Tuesday, August 4, 2020

North Island kokako (Callaeas cinerea wilsoni) feed on flax (Phormium tenax) nectar on Tiritiri Matangi Island, Hauraki Gulf, New Zealand

TitleNorth Island kokako (Callaeas cinerea wilsoni) feed on flax (Phormium tenax) nectar on Tiritiri Matangi Island, Hauraki Gulf, New Zealand
Publication TypeJournal Article
Year of Publication2007
AuthorsThorogood, R, Henry, T, Fordham, S
JournalNotornis
Volume54
Issue1
Pagination52-54
Type of Articleshort note
Abstract

[First paragraph...]
The North Is kokako (Callaeas cinerea wilsoni) is an endangered member of the New Zealand endemic wattlebird family (Callaeatidae). Typically described as being omnivorous (e.g., Best & Bellingham 1990; Powlesland 1987), kokako eat predominantly fruit and leaves, but flowers, moss, and insects can be important depending on their availability (Innes et al. in press) and the time of year (Powlesland 1987). Despite its being widely distributed across the North Island before European settlement (Innes et al. in press), the kokako is now restricted to scattered locations on the mainland because of the effects of introduced mammalian pests and competitors, and habitat clearance (Innes et al. 2006).

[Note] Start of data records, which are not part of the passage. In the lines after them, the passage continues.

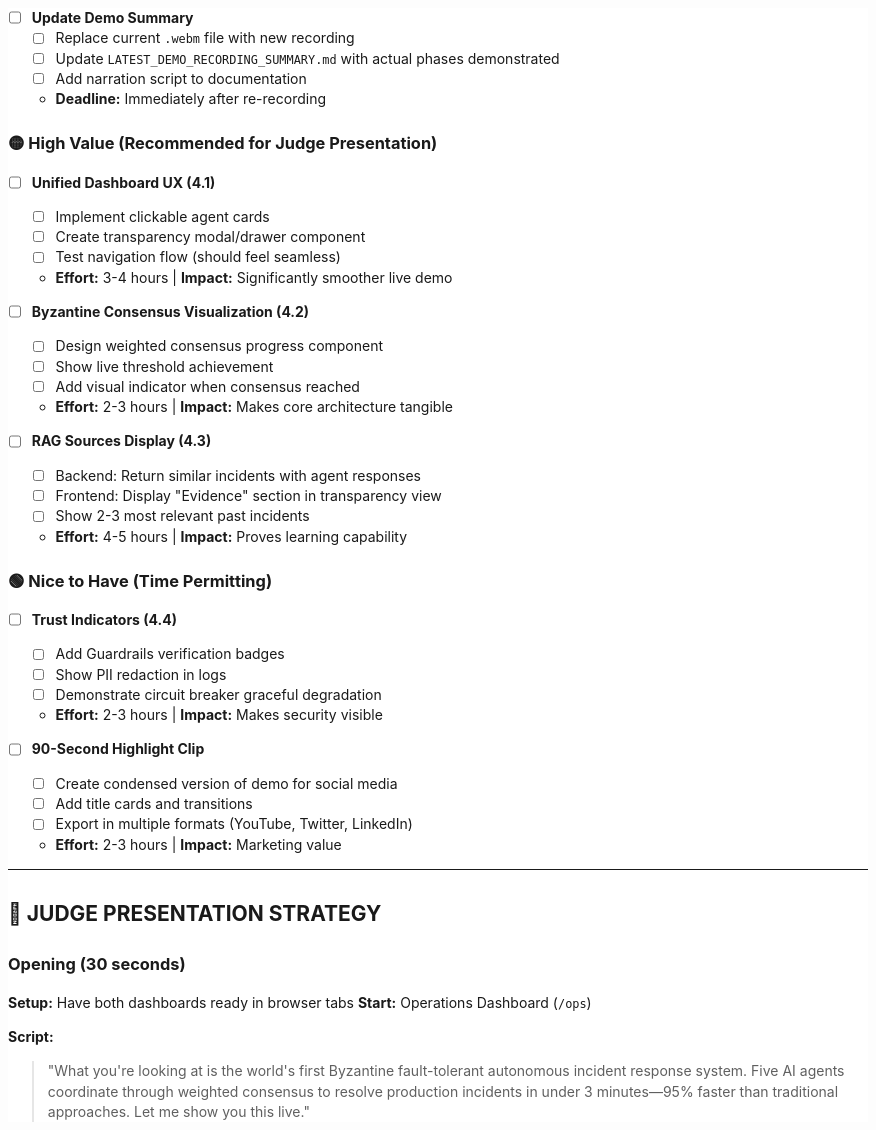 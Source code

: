 - [ ] **Update Demo Summary**
  - [ ] Replace current `.webm` file with new recording
  - [ ] Update `LATEST_DEMO_RECORDING_SUMMARY.md` with actual phases demonstrated
  - [ ] Add narration script to documentation
  - **Deadline:** Immediately after re-recording

### 🟡 High Value (Recommended for Judge Presentation)

- [ ] **Unified Dashboard UX (4.1)**
  - [ ] Implement clickable agent cards
  - [ ] Create transparency modal/drawer component
  - [ ] Test navigation flow (should feel seamless)
  - **Effort:** 3-4 hours | **Impact:** Significantly smoother live demo

- [ ] **Byzantine Consensus Visualization (4.2)**
  - [ ] Design weighted consensus progress component
  - [ ] Show live threshold achievement
  - [ ] Add visual indicator when consensus reached
  - **Effort:** 2-3 hours | **Impact:** Makes core architecture tangible

- [ ] **RAG Sources Display (4.3)**
  - [ ] Backend: Return similar incidents with agent responses
  - [ ] Frontend: Display "Evidence" section in transparency view
  - [ ] Show 2-3 most relevant past incidents
  - **Effort:** 4-5 hours | **Impact:** Proves learning capability

### 🟢 Nice to Have (Time Permitting)

- [ ] **Trust Indicators (4.4)**
  - [ ] Add Guardrails verification badges
  - [ ] Show PII redaction in logs
  - [ ] Demonstrate circuit breaker graceful degradation
  - **Effort:** 2-3 hours | **Impact:** Makes security visible

- [ ] **90-Second Highlight Clip**
  - [ ] Create condensed version of demo for social media
  - [ ] Add title cards and transitions
  - [ ] Export in multiple formats (YouTube, Twitter, LinkedIn)
  - **Effort:** 2-3 hours | **Impact:** Marketing value

---

## 🎯 JUDGE PRESENTATION STRATEGY

### Opening (30 seconds)

**Setup:** Have both dashboards ready in browser tabs
**Start:** Operations Dashboard (`/ops`)

**Script:**
> "What you're looking at is the world's first Byzantine fault-tolerant autonomous incident response system. Five AI agents coordinate through weighted consensus to resolve production incidents in under 3 minutes—95% faster than traditional approaches. Let me show you this live."
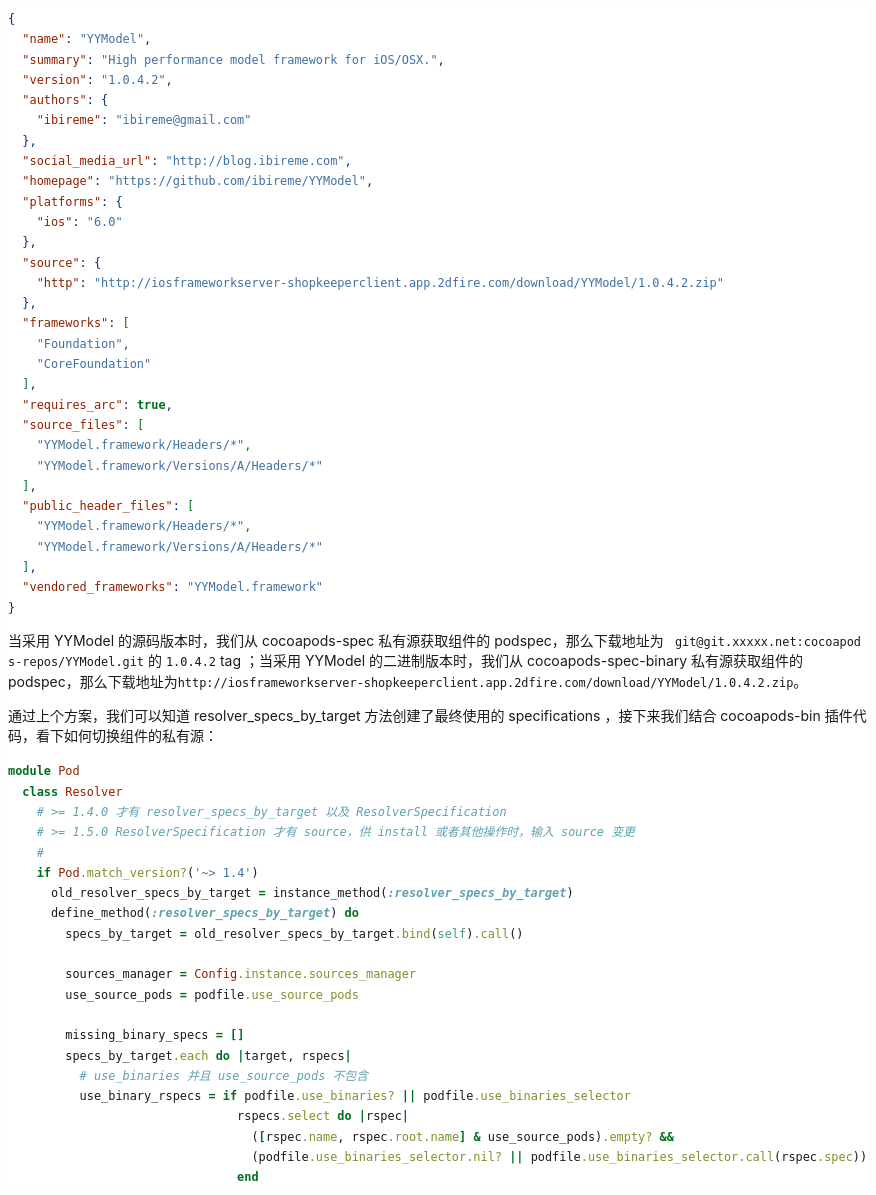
 ```json
{
  "name": "YYModel",
  "summary": "High performance model framework for iOS/OSX.",
  "version": "1.0.4.2",
  "authors": {
    "ibireme": "ibireme@gmail.com"
  },
  "social_media_url": "http://blog.ibireme.com",
  "homepage": "https://github.com/ibireme/YYModel",
  "platforms": {
    "ios": "6.0"
  },
  "source": {
    "http": "http://iosframeworkserver-shopkeeperclient.app.2dfire.com/download/YYModel/1.0.4.2.zip"
  },
  "frameworks": [
    "Foundation",
    "CoreFoundation"
  ],
  "requires_arc": true,
  "source_files": [
    "YYModel.framework/Headers/*",
    "YYModel.framework/Versions/A/Headers/*"
  ],
  "public_header_files": [
    "YYModel.framework/Headers/*",
    "YYModel.framework/Versions/A/Headers/*"
  ],
  "vendored_frameworks": "YYModel.framework"
}

```

当采用 YYModel 的源码版本时，我们从 cocoapods-spec 私有源获取组件的 podspec，那么下载地址为 ` git@git.xxxxx.net:cocoapods-repos/YYModel.git`  的  `1.0.4.2`  tag ；当采用 YYModel 的二进制版本时，我们从 cocoapods-spec-binary 私有源获取组件的 podspec，那么下载地址为`http://iosframeworkserver-shopkeeperclient.app.2dfire.com/download/YYModel/1.0.4.2.zip`。

通过上个方案，我们可以知道 resolver_specs_by_target 方法创建了最终使用的 specifications ，接下来我们结合 cocoapods-bin 插件代码，看下如何切换组件的私有源：

```ruby
module Pod
  class Resolver
    # >= 1.4.0 才有 resolver_specs_by_target 以及 ResolverSpecification
    # >= 1.5.0 ResolverSpecification 才有 source，供 install 或者其他操作时，输入 source 变更
    # 
    if Pod.match_version?('~> 1.4') 
      old_resolver_specs_by_target = instance_method(:resolver_specs_by_target)
      define_method(:resolver_specs_by_target) do 
        specs_by_target = old_resolver_specs_by_target.bind(self).call()

        sources_manager = Config.instance.sources_manager
        use_source_pods = podfile.use_source_pods

        missing_binary_specs = []
        specs_by_target.each do |target, rspecs|
          # use_binaries 并且 use_source_pods 不包含
          use_binary_rspecs = if podfile.use_binaries? || podfile.use_binaries_selector
                                rspecs.select do |rspec| 
                                  ([rspec.name, rspec.root.name] & use_source_pods).empty? &&
                                  (podfile.use_binaries_selector.nil? || podfile.use_binaries_selector.call(rspec.spec))
                                end
``` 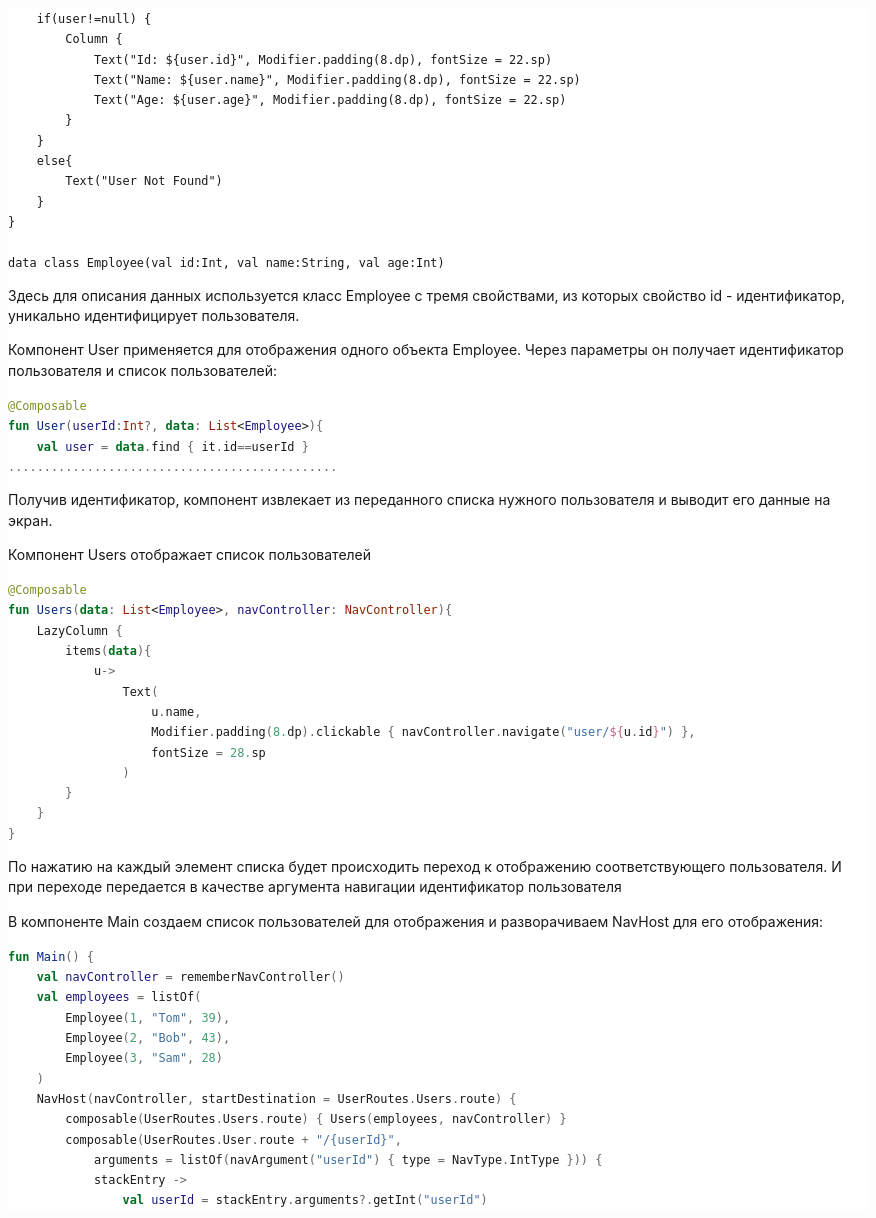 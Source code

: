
 ```
    if(user!=null) {
        Column {
            Text("Id: ${user.id}", Modifier.padding(8.dp), fontSize = 22.sp)
            Text("Name: ${user.name}", Modifier.padding(8.dp), fontSize = 22.sp)
            Text("Age: ${user.age}", Modifier.padding(8.dp), fontSize = 22.sp)
        }
    }
    else{
        Text("User Not Found")
    }
}
 
data class Employee(val id:Int, val name:String, val age:Int)
```

Здесь для описания данных используется класс Employee с тремя свойствами, из которых свойство id - идентификатор, уникально идентифицирует пользователя.

Компонент User применяется для отображения одного объекта Employee. Через параметры он получает идентификатор пользователя и список пользователей:

```kt
@Composable
fun User(userId:Int?, data: List<Employee>){
    val user = data.find { it.id==userId }
..............................................
```
Получив идентификатор, компонент извлекает из переданного списка нужного пользователя и выводит его данные на экран.

Компонент Users отображает список пользователей

```kt
@Composable
fun Users(data: List<Employee>, navController: NavController){
    LazyColumn {
        items(data){
            u->
                Text(
                    u.name,
                    Modifier.padding(8.dp).clickable { navController.navigate("user/${u.id}") },
                    fontSize = 28.sp
                )
        }
    }
}
```
По нажатию на каждый элемент списка будет происходить переход к отображению соответствующего пользователя. И при переходе передается в качестве аргумента навигации идентификатор пользователя

В компоненте Main создаем список пользователей для отображения и разворачиваем NavHost для его отображения:

```kt
fun Main() {
    val navController = rememberNavController()
    val employees = listOf(
        Employee(1, "Tom", 39),
        Employee(2, "Bob", 43),
        Employee(3, "Sam", 28)
    )
    NavHost(navController, startDestination = UserRoutes.Users.route) {
        composable(UserRoutes.Users.route) { Users(employees, navController) }
        composable(UserRoutes.User.route + "/{userId}",
            arguments = listOf(navArgument("userId") { type = NavType.IntType })) {
            stackEntry ->
                val userId = stackEntry.arguments?.getInt("userId")
```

Several attempts have been made to introduce kokako to off-shore islands, and 6 kokako were transferred to Tiritiri Matangi I from Mangatutu (via a breeding programme at Mt Bruce National Wildlife Centre) and Mapara in 1997-98 (Innes & Flux 1999). The habitat of Tiritiri Matangi I consists of a mosaic of replanted and regenerating forest, 10-20 years old. The predominant species planted were pohutukawa (Metrosideros excelsa), mahoe (Melicytus ramiflorus), cabbage tree (Cordyline australis), and New Zealand flax (Phormium tenax). In addition, there are 4 small areas of remnant broadleaf coastal forest, whose canopies are dominated by kohekohe (Dysoxylum spectabile), pohutukawa (Metrosideros excelsa), and taraire (Beilschmiedia tarairi). The introduction of kokako to Tiritiri Matangi was controversial, because the island lacked the large areas of structurally complex forest thought to be necessary to sustain a population of kokako (Jones 2000).